- _WHAT TO WORK ON_: Scan the records for the line containing "lsps and linters"; extract it and all later lines, verbatim, through the end, and nothing before it.

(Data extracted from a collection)
--- --- ---

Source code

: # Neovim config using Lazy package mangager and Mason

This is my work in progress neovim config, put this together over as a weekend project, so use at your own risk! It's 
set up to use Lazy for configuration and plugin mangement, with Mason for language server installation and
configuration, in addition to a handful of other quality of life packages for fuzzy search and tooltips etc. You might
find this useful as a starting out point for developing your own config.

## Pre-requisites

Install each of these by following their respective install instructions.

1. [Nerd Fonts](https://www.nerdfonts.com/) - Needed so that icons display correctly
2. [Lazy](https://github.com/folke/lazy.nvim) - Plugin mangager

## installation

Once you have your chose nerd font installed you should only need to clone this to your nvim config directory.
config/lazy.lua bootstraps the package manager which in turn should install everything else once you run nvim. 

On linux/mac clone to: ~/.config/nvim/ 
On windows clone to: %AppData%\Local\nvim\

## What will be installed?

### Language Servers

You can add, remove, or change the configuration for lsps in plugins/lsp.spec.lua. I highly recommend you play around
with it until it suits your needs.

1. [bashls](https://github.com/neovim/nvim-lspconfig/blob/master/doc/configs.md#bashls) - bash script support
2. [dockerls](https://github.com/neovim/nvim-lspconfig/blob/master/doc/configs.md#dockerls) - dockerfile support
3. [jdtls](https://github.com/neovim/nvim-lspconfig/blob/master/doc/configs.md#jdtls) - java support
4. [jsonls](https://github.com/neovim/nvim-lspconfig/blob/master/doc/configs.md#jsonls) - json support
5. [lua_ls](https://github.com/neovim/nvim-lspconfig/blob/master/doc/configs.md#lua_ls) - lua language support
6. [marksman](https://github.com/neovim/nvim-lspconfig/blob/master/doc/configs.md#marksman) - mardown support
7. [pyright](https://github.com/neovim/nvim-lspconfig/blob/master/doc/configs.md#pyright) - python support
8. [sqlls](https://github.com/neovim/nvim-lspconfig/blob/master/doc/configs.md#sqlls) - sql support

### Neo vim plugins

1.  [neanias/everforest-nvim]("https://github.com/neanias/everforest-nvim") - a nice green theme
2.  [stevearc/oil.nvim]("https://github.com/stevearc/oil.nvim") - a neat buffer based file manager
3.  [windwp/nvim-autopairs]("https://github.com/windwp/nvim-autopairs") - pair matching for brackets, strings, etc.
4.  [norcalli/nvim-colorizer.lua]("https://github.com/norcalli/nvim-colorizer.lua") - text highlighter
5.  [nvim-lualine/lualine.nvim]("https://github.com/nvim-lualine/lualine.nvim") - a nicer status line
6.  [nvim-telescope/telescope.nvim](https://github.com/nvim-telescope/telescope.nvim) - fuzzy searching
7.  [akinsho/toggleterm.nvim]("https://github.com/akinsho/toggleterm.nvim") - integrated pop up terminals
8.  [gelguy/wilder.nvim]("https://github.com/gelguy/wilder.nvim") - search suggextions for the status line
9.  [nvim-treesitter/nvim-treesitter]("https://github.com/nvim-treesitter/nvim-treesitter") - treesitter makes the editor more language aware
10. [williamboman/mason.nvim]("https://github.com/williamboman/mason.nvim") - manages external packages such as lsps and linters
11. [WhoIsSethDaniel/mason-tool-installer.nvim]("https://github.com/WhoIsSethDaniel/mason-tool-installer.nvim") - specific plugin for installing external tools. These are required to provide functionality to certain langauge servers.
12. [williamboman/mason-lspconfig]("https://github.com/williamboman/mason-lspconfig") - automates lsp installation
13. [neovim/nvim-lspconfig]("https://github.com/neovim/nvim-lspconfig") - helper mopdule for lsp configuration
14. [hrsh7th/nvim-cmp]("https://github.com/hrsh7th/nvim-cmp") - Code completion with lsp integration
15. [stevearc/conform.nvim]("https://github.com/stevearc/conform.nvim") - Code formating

--- --- ---

- _ANSWER SPACE_:
10. [williamboman/mason.nvim]("https://github.com/williamboman/mason.nvim") - manages external packages such as lsps and linters
11. [WhoIsSethDaniel/mason-tool-installer.nvim]("https://github.com/WhoIsSethDaniel/mason-tool-installer.nvim") - specific plugin for installing external tools. These are required to provide functionality to certain langauge servers.
12. [williamboman/mason-lspconfig]("https://github.com/williamboman/mason-lspconfig") - automates lsp installation
13. [neovim/nvim-lspconfig]("https://github.com/neovim/nvim-lspconfig") - helper mopdule for lsp configuration
14. [hrsh7th/nvim-cmp]("https://github.com/hrsh7th/nvim-cmp") - Code completion with lsp integration
15. [stevearc/conform.nvim]("https://github.com/stevearc/conform.nvim") - Code formating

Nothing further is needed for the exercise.